Nippon telegraph and telephone corporation (20240241490). INFORMATION PROCESSING APPARATUS, INFORMATION PROCESSING METHOD, AND PROGRAM simplified abstract

From WikiPatents
Jump to navigation Jump to search

INFORMATION PROCESSING APPARATUS, INFORMATION PROCESSING METHOD, AND PROGRAM

Organization Name

nippon telegraph and telephone corporation

Inventor(s)

Yukitsugu Sasaki of Musashino-shi, Tokyo (JP)

Tsuyoshi Toyoshima of Musashino-shi, Tokyo (JP)

Kensuke Takahashi of Musashino-shi, Tokyo (JP)

Masaru Sakai of Musashino-shi, Tokyo (JP)

INFORMATION PROCESSING APPARATUS, INFORMATION PROCESSING METHOD, AND PROGRAM - A simplified explanation of the abstract

This abstract first appeared for US patent application 20240241490 titled 'INFORMATION PROCESSING APPARATUS, INFORMATION PROCESSING METHOD, AND PROGRAM

The patent application describes an information processing device that collects and combines observable data from a managed target at specific time intervals. This data is then used to update a causal structure matrix through a learning process involving a generator and discriminator.

  • Working unit collects and combines observable data from a managed target.
  • Processing unit updates a causal structure matrix using a generator and discriminator.
  • Causal structure matrix represents the relationship between the observable data.
  • Output unit provides the causal structure based on the matrix.

Potential Applications: - Data analysis and prediction in various industries. - Enhancing decision-making processes based on causal relationships. - Improving efficiency in data processing and learning algorithms.

Problems Solved: - Enhances the understanding of complex data relationships. - Facilitates the identification of causal links within datasets. - Streamlines the process of updating causal structures based on new data.

Benefits: - Increased accuracy in predicting outcomes. - Improved data analysis capabilities. - Enhanced decision-making based on causal relationships.

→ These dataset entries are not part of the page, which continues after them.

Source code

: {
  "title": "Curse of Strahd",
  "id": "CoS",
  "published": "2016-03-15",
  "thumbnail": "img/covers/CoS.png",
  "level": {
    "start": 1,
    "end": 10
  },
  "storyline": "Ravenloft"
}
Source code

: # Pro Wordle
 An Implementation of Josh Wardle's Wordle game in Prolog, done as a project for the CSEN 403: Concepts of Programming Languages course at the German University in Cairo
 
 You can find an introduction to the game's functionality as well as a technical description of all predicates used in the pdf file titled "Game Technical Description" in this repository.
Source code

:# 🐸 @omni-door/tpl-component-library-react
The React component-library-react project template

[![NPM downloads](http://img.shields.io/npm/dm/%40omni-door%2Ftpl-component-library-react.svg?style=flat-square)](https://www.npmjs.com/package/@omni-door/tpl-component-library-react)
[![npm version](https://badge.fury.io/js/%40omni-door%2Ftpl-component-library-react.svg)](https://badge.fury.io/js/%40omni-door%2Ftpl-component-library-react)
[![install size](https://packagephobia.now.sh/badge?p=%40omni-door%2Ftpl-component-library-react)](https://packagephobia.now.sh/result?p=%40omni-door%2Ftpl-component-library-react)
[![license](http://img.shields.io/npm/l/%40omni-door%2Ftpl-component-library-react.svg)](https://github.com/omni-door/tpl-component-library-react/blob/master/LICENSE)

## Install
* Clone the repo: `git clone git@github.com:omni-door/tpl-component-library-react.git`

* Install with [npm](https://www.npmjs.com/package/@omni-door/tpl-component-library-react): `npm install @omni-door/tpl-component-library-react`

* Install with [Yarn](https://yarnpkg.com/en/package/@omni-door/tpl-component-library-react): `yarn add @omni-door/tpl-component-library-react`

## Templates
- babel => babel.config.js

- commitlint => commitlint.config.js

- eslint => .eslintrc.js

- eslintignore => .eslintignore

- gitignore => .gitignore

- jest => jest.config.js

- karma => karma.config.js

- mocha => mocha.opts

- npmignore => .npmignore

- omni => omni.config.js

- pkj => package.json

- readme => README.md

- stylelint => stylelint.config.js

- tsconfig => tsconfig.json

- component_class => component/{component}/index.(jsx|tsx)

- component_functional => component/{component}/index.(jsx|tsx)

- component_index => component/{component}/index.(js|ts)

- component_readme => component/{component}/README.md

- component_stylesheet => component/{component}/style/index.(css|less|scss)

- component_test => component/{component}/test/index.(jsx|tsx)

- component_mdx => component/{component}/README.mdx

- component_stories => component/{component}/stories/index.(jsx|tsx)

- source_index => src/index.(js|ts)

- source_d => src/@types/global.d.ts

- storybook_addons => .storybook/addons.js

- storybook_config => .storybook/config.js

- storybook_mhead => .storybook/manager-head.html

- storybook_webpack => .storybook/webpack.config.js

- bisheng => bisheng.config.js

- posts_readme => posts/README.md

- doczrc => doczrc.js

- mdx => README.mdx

Commercial Applications: Title: Advanced Data Analysis and Prediction System This technology can be utilized in industries such as finance, healthcare, and marketing for predictive analytics, risk assessment, and targeted advertising strategies. The market implications include improved efficiency, better decision-making, and competitive advantages for businesses.

Prior Art: Readers can explore prior research on causal inference, machine learning algorithms, and data processing techniques to understand the background of this technology.

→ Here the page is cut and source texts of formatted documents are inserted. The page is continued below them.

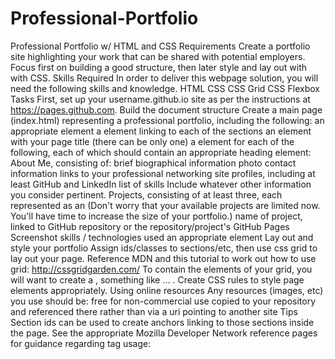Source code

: # Professional-Portfolio
Professional Portfolio w/ HTML and CSS Requirements Create a portfolio site highlighting your work that can be shared with potential employers. Focus first on building a good structure, then later style and lay out with with CSS. Skills Required In order to deliver this webpage solution, you will need the following skills and knowledge. HTML CSS CSS Grid CSS Flexbox Tasks First, set up your username.github.io site as per the instructions at https://pages.github.com. Build the document structure Create a main page (index.html) representing a professional portfolio, including the following: an appropriate element a element linking to each of the sections an element with your page title (there can be only one) a element for each of the following, each of which should contain an appropriate heading element: About Me, consisting of: brief biographical information photo contact information links to your professional networking site profiles, including at least GitHub and LinkedIn list of skills Include whatever other information you consider pertinent. Projects, consisting of at least three, each represented as an (Don't worry that your available projects are limited now. You'll have time to increase the size of your portfolio.) name of project, linked to GitHub repository or the repository/project's GitHub Pages Screenshot skills / technologies used an appropriate element Lay out and style your portfolio Assign ids/classes to sections/etc, then use css grid to lay out your page. Reference MDN and this tutorial to work out how to use grid: http://cssgridgarden.com/ To contain the elements of your grid, you will want to create a
, something like
...
. Create CSS rules to style page elements appropriately. Using online resources Any resources (images, etc) you use should be: free for non-commercial use copied to your repository and referenced there rather than via a uri pointing to another site Tips Section ids can be used to create anchors linking to those sections inside the page. See the appropriate Mozilla Developer Network reference pages for guidance regarding tag usage:

   
   
   
   <!-- /* .box1{
    display: flex;
    flex-direction: column;
    width: 70%;
    padding: 20px;
    border-radius: 5px;
    background-color: rgb(253, 253, 253, 0.5);
} */
/* .box2{
    display: flex;
    flex-direction: column;
    width: 70%;
    padding: 20px;
    border-radius: 5px;
    background-color: rgb(253, 253, 253, 0.5);
} */
/* .box3{
    display: flex;
    flex-direction: column;
    width: 70%;
    padding: 20px;
    border-radius: 5px;
    background-color: rgb(253, 253, 253, 0.5);
} */


/* .myprojects .project-content .card {
    font-size: 25px;
    font-weight: 500;
    /* margin: 10px 0 7px 0; */
     -->

   
   
   
   <!-- <h1>This is a heading </h1>
        <p>Lorem </p>
        <h3> <abbr> title="Nana Limited" NL </abbr> </h3>
        <a href="https://github.com/" target="_blank" >Click Here</a>
        <br> <br>
        <img src="/image/Tiger-JFV 35.jpg" height="" alt="Nana's photo">
        <h1>Relative </h1>    
        <img src="tiger.jpeg" alt = "My pic"> -->

        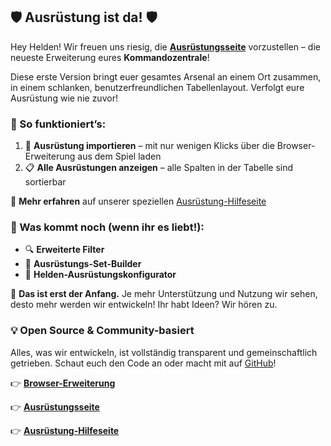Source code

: ## 🛡️ Ausrüstung ist da! 🛡️

Hey Helden! Wir freuen uns riesig, die **[Ausrüstungsseite](https://forgeofgames.com/command-center/equipment)** vorzustellen – die neueste Erweiterung eures **Kommandozentrale**!

Diese erste Version bringt euer gesamtes Arsenal an einem Ort zusammen, in einem schlanken, benutzerfreundlichen Tabellenlayout. Verfolgt eure Ausrüstung wie nie zuvor!

### 🧰 So funktioniert’s:
1) 🔄 **Ausrüstung importieren** – mit nur wenigen Klicks über die Browser-Erweiterung aus dem Spiel laden
2) 📋 **Alle Ausrüstungen anzeigen** – alle Spalten in der Tabelle sind sortierbar

📖 **Mehr erfahren** auf unserer speziellen [Ausrüstung-Hilfeseite](https://forgeofgames.com/help/equipment)

### 🚀 Was kommt noch (wenn ihr es liebt!):
- 🔍 **Erweiterte Filter**
- 🧱 **Ausrüstungs-Set-Builder**
- 🧙 **Helden-Ausrüstungskonfigurator**

💬 **Das ist erst der Anfang.** Je mehr Unterstützung und Nutzung wir sehen, desto mehr werden wir entwickeln! Ihr habt Ideen? Wir hören zu.

### 💡 Open Source & Community-basiert
Alles, was wir entwickeln, ist vollständig transparent und gemeinschaftlich getrieben. Schaut euch den Code an oder macht mit auf [GitHub](https://github.com/IngweLand/forge-of-games)!

👉 **[Browser-Erweiterung](https://forgeofgames.com/help/browser-extension)**

👉 **[Ausrüstungsseite](https://forgeofgames.com/command-center/equipment)**

👉 **[Ausrüstung-Hilfeseite](https://forgeofgames.com/help/equipment)**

Frequently Updated Research: Stay updated on advancements in causal inference methods, machine learning models, and data analysis tools to enhance the capabilities of this technology.

Questions about Information Processing Device: 1. How does the device differentiate between true and false data generated by the discriminator? The discriminator evaluates the pseudo-generated data based on its similarity to real data, identifying discrepancies that indicate falseness.

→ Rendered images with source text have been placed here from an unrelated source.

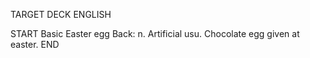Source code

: TARGET DECK
ENGLISH

START
Basic
Easter egg
Back: n. Artificial usu. Chocolate egg given at easter.
END
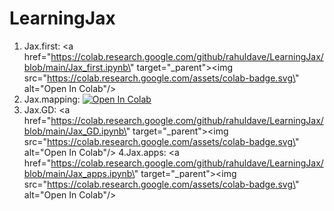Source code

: # LearningJax

1. Jax.first: <a href=\"https://colab.research.google.com/github/rahuldave/LearningJax/blob/main/Jax_first.ipynb\" target=\"_parent\"><img src=\"https://colab.research.google.com/assets/colab-badge.svg\" alt=\"Open In Colab\"/></a>
2. Jax.mapping: <a href="https://colab.research.google.com/github/rahuldave/LearningJax/blob/main/Jax_mapping.ipynb"><img data-canonical-src="https://colab.research.google.com/assets/colab-badge.svg" alt="Open In Colab" src="https://camo.githubusercontent.com/84f0493939e0c4de4e6dbe113251b4bfb5353e57134ffd9fcab6b8714514d4d1/68747470733a2f2f636f6c61622e72657365617263682e676f6f676c652e636f6d2f6173736574732f636f6c61622d62616467652e737667"></a>
3. Jax.GD: <a href=\"https://colab.research.google.com/github/rahuldave/LearningJax/blob/main/Jax_GD.ipynb\" target=\"_parent\"><img src=\"https://colab.research.google.com/assets/colab-badge.svg\" alt=\"Open In Colab\"/></a>
4.Jax.apps: <a href=\"https://colab.research.google.com/github/rahuldave/LearningJax/blob/main/Jax_apps.ipynb\" target=\"_parent\"><img src=\"https://colab.research.google.com/assets/colab-badge.svg\" alt=\"Open In Colab\"/></a>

2. What are the key advantages of using a causal structure matrix in data analysis? A causal structure matrix helps in understanding the relationships between variables, enabling more accurate predictions and informed decision-making processes.


Original Abstract Submitted

an information processing device includes: a working unit configured to collect and combine various observable data acquired from a managed target at predetermined time intervals; a processing unit configured to input the combined observable data and update a causal structure matrix by repeatedly learning with a generator that generates pseudo-generated data using the causal structure matrix and a discriminator that identifies whether the pseudo-generated data is false or not, wherein the causal structure matrix represents a causal structure between the combined observable data; and an output unit configured to output the causal structure between the observable data based on the causal structure matrix.